You have elderly parents, and spouses, and children and young grandchildren who need your attention. Everyone deserves, wants and needs your attention and you want to give of your heart and your time and your energy and still run a successful business.

You feel you’re not doing a very good job of this but let me stop you right there – it’s impossible to plan out everything perfectly, and therefore, it’s impossible to manage everything. People don’t get ill or have accidents according to a calendar, so dealing with the “situation of the day” is normal. We expect the unexpected.

Work-Life Balance really means choosing who/what to say “no” to that day.

It’s an uncomfortable  feeling having to say ‘no’ to something you want to take care of, but unless you have other-worldly powers, you can’t take care of everything.

Sometimes you have to say no to family because the work situation is critical to the future of your business, and you have to forgive yourself for turning them down, because it was the wise decision to make.

And of course, you have to come to terms with saying no to clients and partners in business because the personal situation is critical and cannot survive without you.

Saying no is a wise choice, however painful, and you must forgive yourself for having to turn someone down.

Saying no sometimes doesn’t let you get a good night’s sleep – but it’s still the best choice. And chances are that the people you say no to are understanding of your plight and don’t harbor ill feelings toward you for it. You’re doing it to yourself.

Be wise.
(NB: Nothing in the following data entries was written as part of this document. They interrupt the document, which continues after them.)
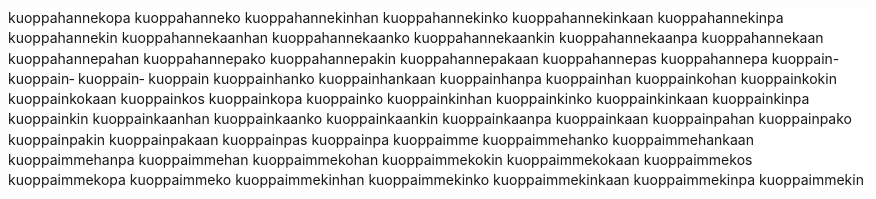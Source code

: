 kuoppahannekopa
kuoppahanneko
kuoppahannekinhan
kuoppahannekinko
kuoppahannekinkaan
kuoppahannekinpa
kuoppahannekin
kuoppahannekaanhan
kuoppahannekaanko
kuoppahannekaankin
kuoppahannekaanpa
kuoppahannekaan
kuoppahannepahan
kuoppahannepako
kuoppahannepakin
kuoppahannepakaan
kuoppahannepas
kuoppahannepa
kuoppain-
kuoppain‐
kuoppain‑
kuoppain
kuoppainhanko
kuoppainhankaan
kuoppainhanpa
kuoppainhan
kuoppainkohan
kuoppainkokin
kuoppainkokaan
kuoppainkos
kuoppainkopa
kuoppainko
kuoppainkinhan
kuoppainkinko
kuoppainkinkaan
kuoppainkinpa
kuoppainkin
kuoppainkaanhan
kuoppainkaanko
kuoppainkaankin
kuoppainkaanpa
kuoppainkaan
kuoppainpahan
kuoppainpako
kuoppainpakin
kuoppainpakaan
kuoppainpas
kuoppainpa
kuoppaimme
kuoppaimmehanko
kuoppaimmehankaan
kuoppaimmehanpa
kuoppaimmehan
kuoppaimmekohan
kuoppaimmekokin
kuoppaimmekokaan
kuoppaimmekos
kuoppaimmekopa
kuoppaimmeko
kuoppaimmekinhan
kuoppaimmekinko
kuoppaimmekinkaan
kuoppaimmekinpa
kuoppaimmekin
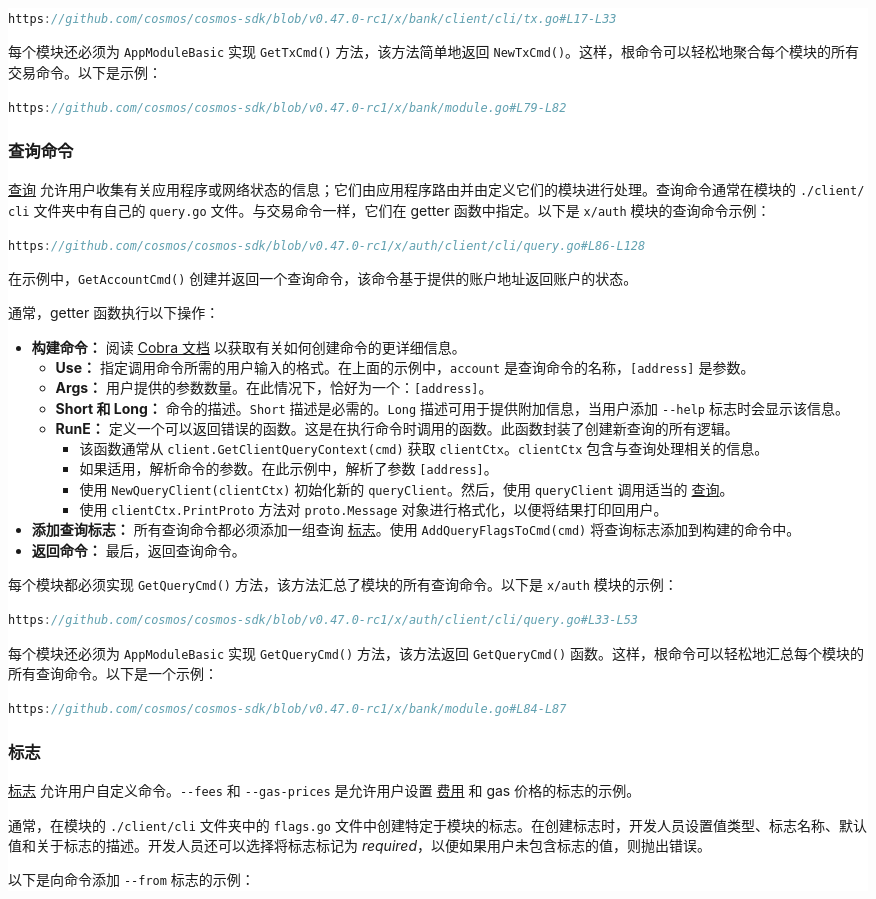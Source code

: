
 ```go reference
https://github.com/cosmos/cosmos-sdk/blob/v0.47.0-rc1/x/bank/client/cli/tx.go#L17-L33
```

每个模块还必须为 `AppModuleBasic` 实现 `GetTxCmd()` 方法，该方法简单地返回 `NewTxCmd()`。这样，根命令可以轻松地聚合每个模块的所有交易命令。以下是示例：

```go reference
https://github.com/cosmos/cosmos-sdk/blob/v0.47.0-rc1/x/bank/module.go#L79-L82
```

### 查询命令

[查询](02-messages-and-queries.md#queries) 允许用户收集有关应用程序或网络状态的信息；它们由应用程序路由并由定义它们的模块进行处理。查询命令通常在模块的 `./client/cli` 文件夹中有自己的 `query.go` 文件。与交易命令一样，它们在 getter 函数中指定。以下是 `x/auth` 模块的查询命令示例：

```go reference
https://github.com/cosmos/cosmos-sdk/blob/v0.47.0-rc1/x/auth/client/cli/query.go#L86-L128
```

在示例中，`GetAccountCmd()` 创建并返回一个查询命令，该命令基于提供的账户地址返回账户的状态。

通常，getter 函数执行以下操作：

* **构建命令：** 阅读 [Cobra 文档](https://pkg.go.dev/github.com/spf13/cobra) 以获取有关如何创建命令的更详细信息。
    * **Use：** 指定调用命令所需的用户输入的格式。在上面的示例中，`account` 是查询命令的名称，`[address]` 是参数。
    * **Args：** 用户提供的参数数量。在此情况下，恰好为一个：`[address]`。
    * **Short 和 Long：** 命令的描述。`Short` 描述是必需的。`Long` 描述可用于提供附加信息，当用户添加 `--help` 标志时会显示该信息。
    * **RunE：** 定义一个可以返回错误的函数。这是在执行命令时调用的函数。此函数封装了创建新查询的所有逻辑。
        * 该函数通常从 `client.GetClientQueryContext(cmd)` 获取 `clientCtx`。`clientCtx` 包含与查询处理相关的信息。
        * 如果适用，解析命令的参数。在此示例中，解析了参数 `[address]`。
        * 使用 `NewQueryClient(clientCtx)` 初始化新的 `queryClient`。然后，使用 `queryClient` 调用适当的 [查询](02-messages-and-queries.md#grpc-queries)。
        * 使用 `clientCtx.PrintProto` 方法对 `proto.Message` 对象进行格式化，以便将结果打印回用户。
* **添加查询标志：** 所有查询命令都必须添加一组查询 [标志](#flags)。使用 `AddQueryFlagsToCmd(cmd)` 将查询标志添加到构建的命令中。
* **返回命令：** 最后，返回查询命令。

每个模块都必须实现 `GetQueryCmd()` 方法，该方法汇总了模块的所有查询命令。以下是 `x/auth` 模块的示例：

```go reference
https://github.com/cosmos/cosmos-sdk/blob/v0.47.0-rc1/x/auth/client/cli/query.go#L33-L53
```

每个模块还必须为 `AppModuleBasic` 实现 `GetQueryCmd()` 方法，该方法返回 `GetQueryCmd()` 函数。这样，根命令可以轻松地汇总每个模块的所有查询命令。以下是一个示例：

```go reference
https://github.com/cosmos/cosmos-sdk/blob/v0.47.0-rc1/x/bank/module.go#L84-L87
```

### 标志

[标志](../../develop/advanced-concepts/07-cli.md#flags) 允许用户自定义命令。`--fees` 和 `--gas-prices` 是允许用户设置 [费用](../../develop/high-level-concepts/04-gas-fees.md) 和 gas 价格的标志的示例。

通常，在模块的 `./client/cli` 文件夹中的 `flags.go` 文件中创建特定于模块的标志。在创建标志时，开发人员设置值类型、标志名称、默认值和关于标志的描述。开发人员还可以选择将标志标记为 _required_，以便如果用户未包含标志的值，则抛出错误。

以下是向命令添加 `--from` 标志的示例：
Be strong. Be prepared to weigh which situation will get the yes and which will get the no. And be ready to stand by your choice.

Have you been through some tough decision making? We can seek support from another person who can help us see the situation from the outside-in. Consider working with a therapist, life coach, and business strategist.

As business owners, one of the most important “plan ahead” strategies for us is to add on resources, in anticipation of when (not if) a disruption occurs.

Bring on an admin or operations person, whether employee or VA.

Look at technology that allows you to work wherever you are, or at least check in on your work in tiny pockets of time.

Even setting up your older family members with facetime or zoom and guiding them to practice will help ease your mind.

Bottom line, don’t wait for something to fall apart to wonder what you could have done about it. Think ahead and write even a brief risk management plan in anticipation of disruptions.

If you have a winning tip, I’d love to hear about it!